The bet proposition is that, for each day selected, in the next 3 months the index will rise to a sell target at least as high as the top of the forecast range of that day. At the first day's end-of-market price where that happens, that position will be closed out and the gain and elapsed time required (in market days) will be recorded. If that has not happened by the end of the 3 months, the gain or loss at that point will be added to the record, along with the 63 market days (21 a month) consumed.
The test produced 109 days from the 132 (84%) with recorded gains, 80 of them by reaching their sell targets, and the remainder by ending the 3 months at a price above the forecast day's. The average gain of those 109 was 10.8%. The record shows that of those separate 132 starting days selected, the average upper price forecasted was +13.1% higher than the market quote of that day.
The losing 23 positions, when averaged into the winners' scores by geometric mean, produced an overall, by position, gain of +7.2%. The average market-day holding periods for each of the 132 were 50.8 days, and their average daily gains produced an annual rate of gain (recognizing the 252-market-day year) of +41%.
Wow! That sounds pretty good. What's the trick? There must be one?
The NDX is now higher than its prior peak by more than 15%. A lot of these selected dates must have been in those market-depressed dates in early 2009. They should have generated some pretty fancy numbers by now from when the index was pushing its low in March. There ought to be lots of doubles in there.
Well, let's check that out. We know all the 132 buy dates and NDX prices then. We know what the Index is now. We can calculate a buy and hold annual return for each. On an average daily return basis we can get an annual rate for all of them to compare with the 41% bogey.

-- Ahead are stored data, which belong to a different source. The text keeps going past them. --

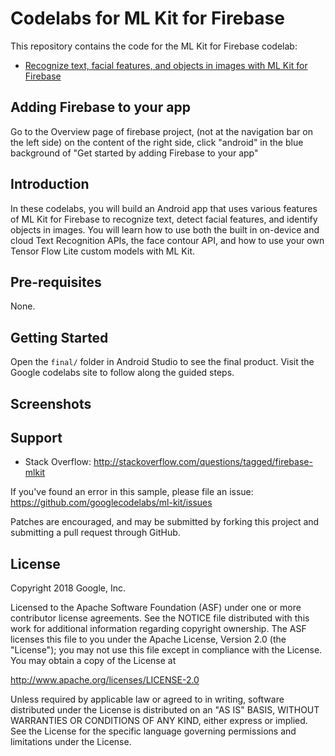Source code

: Codelabs for ML Kit for Firebase
============

This repository contains the code for the ML Kit for Firebase codelab:
* [Recognize text, facial features, and objects in images with ML Kit for Firebase](https://g.co/codelabs/mlkit-android)


Adding Firebase to your app
---------------------------
Go to the Overview page of firebase project, (not at the navigation bar on the left side) on the content of the right side, click "android" in the blue background of "Get started by adding Firebase to your app" 


Introduction
------------
In these codelabs, you will build an Android app that uses various features
of ML Kit for Firebase to recognize text, detect facial features, and identify
objects in images. You will learn how to use both the built in on-device and
cloud Text Recognition APIs, the face contour API, and how to use your own
Tensor Flow Lite custom models with ML Kit.

Pre-requisites
--------------
None.

Getting Started
---------------
Open the `final/` folder in Android Studio to see the final product.
Visit the Google codelabs site to follow along the guided steps.

Screenshots
-----------

Support
-------

- Stack Overflow: http://stackoverflow.com/questions/tagged/firebase-mlkit

If you've found an error in this sample, please file an issue:
https://github.com/googlecodelabs/ml-kit/issues

Patches are encouraged, and may be submitted by forking this project and
submitting a pull request through GitHub.

License
-------

Copyright 2018 Google, Inc.

Licensed to the Apache Software Foundation (ASF) under one or more contributor
license agreements.  See the NOTICE file distributed with this work for
additional information regarding copyright ownership.  The ASF licenses this
file to you under the Apache License, Version 2.0 (the "License"); you may not
use this file except in compliance with the License.  You may obtain a copy of
the License at

  http://www.apache.org/licenses/LICENSE-2.0

Unless required by applicable law or agreed to in writing, software
distributed under the License is distributed on an "AS IS" BASIS, WITHOUT
WARRANTIES OR CONDITIONS OF ANY KIND, either express or implied.  See the
License for the specific language governing permissions and limitations under
the License.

Surprise! Here's a picture of the annual rates of return for each of those 132 buy-and-holds. See how easy it is to forget what time does to rates of return. It's now over 3 ½ years after March, 2009.
Not one of these even approaches the 41% bogey. Their combined average is +18%.

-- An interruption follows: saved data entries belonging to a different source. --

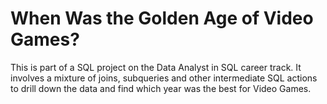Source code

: # When Was the Golden Age of Video Games?

This is part of a SQL project on the Data Analyst in SQL career track. It involves a mixture of joins, subqueries and other intermediate SQL actions to drill down the data and find which year was the best for Video Games.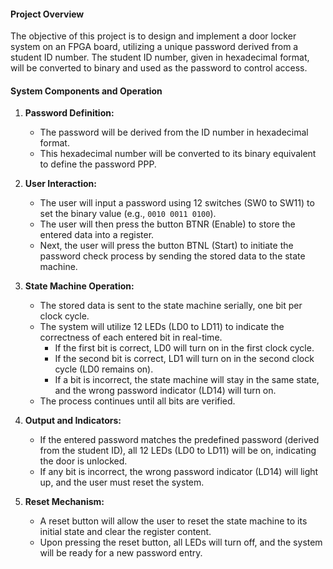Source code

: #### Project Overview

The objective of this project is to design and implement a door locker system on an FPGA board, utilizing a unique password derived from a student ID number. The student ID number, given in hexadecimal format, will be converted to binary and used as the password to control access.

#### System Components and Operation

1.  **Password Definition:**
    
    -   The password will be derived from the  ID number in hexadecimal format.
    -   This hexadecimal number will be converted to its binary equivalent to define the password PPP.
2.  **User Interaction:**
    
    -   The user will input a password using 12 switches (SW0 to SW11) to set the binary value (e.g., `0010 0011 0100`).
    -   The user will then press the button BTNR (Enable) to store the entered data into a register.
    -   Next, the user will press the button BTNL (Start) to initiate the password check process by sending the stored data to the state machine.
3.  **State Machine Operation:**
    
    -   The stored data is sent to the state machine serially, one bit per clock cycle.
    -   The system will utilize 12 LEDs (LD0 to LD11) to indicate the correctness of each entered bit in real-time.
        -   If the first bit is correct, LD0 will turn on in the first clock cycle.
        -   If the second bit is correct, LD1 will turn on in the second clock cycle (LD0 remains on).
        -   If a bit is incorrect, the state machine will stay in the same state, and the wrong password indicator (LD14) will turn on.
    -   The process continues until all bits are verified.
4.  **Output and Indicators:**
    
    -   If the entered password matches the predefined password (derived from the student ID), all 12 LEDs (LD0 to LD11) will be on, indicating the door is unlocked.
    -   If any bit is incorrect, the wrong password indicator (LD14) will light up, and the user must reset the system.
5.  **Reset Mechanism:**
    
    -   A reset button will allow the user to reset the state machine to its initial state and clear the register content.
    -   Upon pressing the reset button, all LEDs will turn off, and the system will be ready for a new password entry.
      


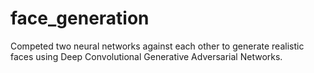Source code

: # face_generation

Competed two neural networks against each other to generate realistic faces using Deep Convolutional Generative Adversarial Networks.
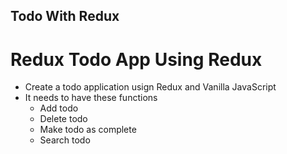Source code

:## Todo With Redux

# Redux Todo App Using Redux

- Create a todo application usign Redux and Vanilla JavaScript
- It needs to have these functions
  - Add todo
  - Delete todo
  - Make todo as complete
  - Search todo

But wait. This analysis is only the return side. How about the risk involvement?
When we look at the selected dates and their test holding periods, the average maximum drawdown from cost was -6%.
Let's do the same for the buy-and holds. It turns out to be -6.5%, so we'll call it even.

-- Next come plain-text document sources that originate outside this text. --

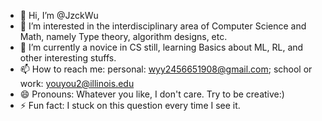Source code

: - 👋 Hi, I’m @JzckWu
- 👀 I’m interested in the interdisciplinary area of Computer Science and Math, namely Type theory, algorithm designs, etc.
- 🌱 I’m currently a novice in CS still, learning Basics about ML, RL, and other interesting stuffs.
- 📫 How to reach me: personal: wyy2456651908@gmail.com; school or work: youyou2@illinois.edu
- 😄 Pronouns: Whatever you like, I don't care. Try to be creative:)
- ⚡ Fun fact: I stuck on this question every time I see it.

<!---
JzckWu/JzckWu is a ✨ special ✨ repository because its `README.md` (this file) appears on your GitHub profile.
You can click the Preview link to take a look at your changes.
--->
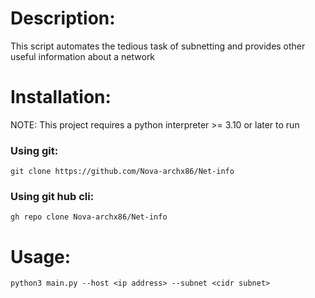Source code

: # Description:

This script automates the tedious task of subnetting and provides other useful information about a network

# Installation:

NOTE: This project requires a python interpreter >= 3.10 or later to run

### Using git:

    git clone https://github.com/Nova-archx86/Net-info

### Using git hub cli:

    gh repo clone Nova-archx86/Net-info

# Usage:

    python3 main.py --host <ip address> --subnet <cidr subnet>
    

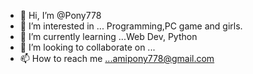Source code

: - 👋 Hi, I’m @Pony778
- 👀 I’m interested in ... Programming,PC game and girls.
- 🌱 I’m currently learning ...Web Dev, Python
- 💞️ I’m looking to collaborate on ...
- 📫 How to reach me ...amipony778@gmail.com

<!---
Pony-boi/Pony-boi is a ✨ special ✨ repository because its `README.md` (this file) appears on your GitHub profile.
You can click the Preview link to take a look at your changes.
--->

So it turns out that in terms of what market-makers see now as prospects for future gains in the Nasdaq-100 Index, this may not be a bad time to make a generic bet, since the trend average growth in the index since the start of the century (2000) has been negative, and the past five years has been only + 3 ¾ % a year.
That's if you are a buy-and-holder and +18% a year looks good to you. The ETFs are (QQQ) for an equal-to-the-index tracker, (QLD) for a 2x leverage, and (TQQQ) for a 3x leverage. But leverage cuts both ways and makes less emotional sense for a buy-and-holder.
If you are an active investor, you know your game already, and +41% may not be competitive with the kinds of prospects indicated in our recent article.